### Task statement
Check every line of the entries below for "Если", and copy the lines that have it.

Plain-text document sources
------------------------------------------------------------------------
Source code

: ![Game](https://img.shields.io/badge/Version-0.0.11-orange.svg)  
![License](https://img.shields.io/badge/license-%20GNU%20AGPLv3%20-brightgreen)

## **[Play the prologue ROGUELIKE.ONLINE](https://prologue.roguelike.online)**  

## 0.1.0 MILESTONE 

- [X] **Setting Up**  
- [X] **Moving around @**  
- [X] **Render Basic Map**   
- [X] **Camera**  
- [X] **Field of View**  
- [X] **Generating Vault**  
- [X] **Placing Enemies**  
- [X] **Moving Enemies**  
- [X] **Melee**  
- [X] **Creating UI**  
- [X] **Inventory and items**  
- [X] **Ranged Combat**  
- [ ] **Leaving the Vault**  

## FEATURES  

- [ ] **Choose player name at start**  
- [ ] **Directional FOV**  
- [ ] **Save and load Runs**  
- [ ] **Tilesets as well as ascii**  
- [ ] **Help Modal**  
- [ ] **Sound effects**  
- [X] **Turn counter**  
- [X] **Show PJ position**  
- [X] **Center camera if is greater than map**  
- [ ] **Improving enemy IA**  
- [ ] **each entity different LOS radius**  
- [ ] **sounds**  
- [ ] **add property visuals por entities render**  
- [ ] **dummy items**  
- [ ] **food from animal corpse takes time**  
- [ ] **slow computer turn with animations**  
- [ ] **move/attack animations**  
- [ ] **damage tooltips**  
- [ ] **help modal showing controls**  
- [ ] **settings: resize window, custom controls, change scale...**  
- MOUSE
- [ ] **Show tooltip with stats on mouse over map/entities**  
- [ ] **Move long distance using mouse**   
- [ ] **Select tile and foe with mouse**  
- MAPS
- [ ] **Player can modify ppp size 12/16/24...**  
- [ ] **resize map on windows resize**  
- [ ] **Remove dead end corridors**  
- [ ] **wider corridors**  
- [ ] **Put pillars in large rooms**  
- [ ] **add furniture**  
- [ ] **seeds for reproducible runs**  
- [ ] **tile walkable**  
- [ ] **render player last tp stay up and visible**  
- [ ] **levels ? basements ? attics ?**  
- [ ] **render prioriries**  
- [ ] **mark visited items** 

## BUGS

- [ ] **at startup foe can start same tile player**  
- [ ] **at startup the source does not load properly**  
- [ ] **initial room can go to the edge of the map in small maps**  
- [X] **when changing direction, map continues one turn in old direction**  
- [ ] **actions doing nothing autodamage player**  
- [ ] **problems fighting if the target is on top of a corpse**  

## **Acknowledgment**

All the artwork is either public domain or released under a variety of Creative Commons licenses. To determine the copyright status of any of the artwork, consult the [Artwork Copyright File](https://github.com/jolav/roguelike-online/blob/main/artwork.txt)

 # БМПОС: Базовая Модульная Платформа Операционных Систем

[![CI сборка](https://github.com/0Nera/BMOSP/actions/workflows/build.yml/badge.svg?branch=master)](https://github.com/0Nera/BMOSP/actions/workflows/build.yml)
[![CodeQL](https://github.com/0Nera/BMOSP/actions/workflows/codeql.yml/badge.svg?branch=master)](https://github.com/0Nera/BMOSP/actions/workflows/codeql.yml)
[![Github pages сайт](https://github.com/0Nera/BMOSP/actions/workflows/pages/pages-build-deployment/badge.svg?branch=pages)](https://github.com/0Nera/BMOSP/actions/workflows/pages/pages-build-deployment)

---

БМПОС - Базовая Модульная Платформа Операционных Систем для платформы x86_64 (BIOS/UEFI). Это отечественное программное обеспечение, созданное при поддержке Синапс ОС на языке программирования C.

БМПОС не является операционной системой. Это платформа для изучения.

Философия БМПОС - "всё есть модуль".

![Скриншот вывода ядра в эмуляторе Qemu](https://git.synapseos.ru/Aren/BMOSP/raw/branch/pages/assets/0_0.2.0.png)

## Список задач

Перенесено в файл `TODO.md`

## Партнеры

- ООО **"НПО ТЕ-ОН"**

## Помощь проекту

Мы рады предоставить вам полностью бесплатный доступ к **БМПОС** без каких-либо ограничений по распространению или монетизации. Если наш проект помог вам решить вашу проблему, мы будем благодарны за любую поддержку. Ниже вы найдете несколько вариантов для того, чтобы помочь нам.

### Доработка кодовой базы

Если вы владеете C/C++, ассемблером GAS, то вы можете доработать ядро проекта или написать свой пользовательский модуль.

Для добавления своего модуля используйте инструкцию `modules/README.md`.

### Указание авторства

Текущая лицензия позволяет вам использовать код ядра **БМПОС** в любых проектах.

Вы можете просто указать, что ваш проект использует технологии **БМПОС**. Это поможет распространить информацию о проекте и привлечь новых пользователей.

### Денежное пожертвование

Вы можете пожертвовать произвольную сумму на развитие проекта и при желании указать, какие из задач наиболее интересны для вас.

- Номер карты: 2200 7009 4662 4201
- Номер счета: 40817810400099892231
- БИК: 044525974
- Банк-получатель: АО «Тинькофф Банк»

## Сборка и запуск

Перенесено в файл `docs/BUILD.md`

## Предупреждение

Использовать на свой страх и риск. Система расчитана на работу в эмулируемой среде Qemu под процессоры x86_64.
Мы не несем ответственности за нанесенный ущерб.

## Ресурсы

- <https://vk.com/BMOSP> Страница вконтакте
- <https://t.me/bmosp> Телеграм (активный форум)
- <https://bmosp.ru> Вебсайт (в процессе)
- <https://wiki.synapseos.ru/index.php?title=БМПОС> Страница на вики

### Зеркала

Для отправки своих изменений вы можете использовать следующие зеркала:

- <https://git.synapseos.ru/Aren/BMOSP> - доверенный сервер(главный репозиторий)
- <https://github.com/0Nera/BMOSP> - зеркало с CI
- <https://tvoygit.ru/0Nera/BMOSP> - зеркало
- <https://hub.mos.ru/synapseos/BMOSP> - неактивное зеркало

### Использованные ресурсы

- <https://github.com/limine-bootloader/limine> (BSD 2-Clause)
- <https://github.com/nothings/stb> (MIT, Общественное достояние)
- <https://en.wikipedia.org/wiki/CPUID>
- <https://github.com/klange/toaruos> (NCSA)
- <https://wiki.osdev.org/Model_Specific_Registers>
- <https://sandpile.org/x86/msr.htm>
------------------------------------------------------------------------
### Result for this task
Мы рады предоставить вам полностью бесплатный доступ к **БМПОС** без каких-либо ограничений по распространению или монетизации. Если наш проект помог вам решить вашу проблему, мы будем благодарны за любую поддержку. Ниже вы найдете несколько вариантов для того, чтобы помочь нам.
Если вы владеете C/C++, ассемблером GAS, то вы можете доработать ядро проекта или написать свой пользовательский модуль.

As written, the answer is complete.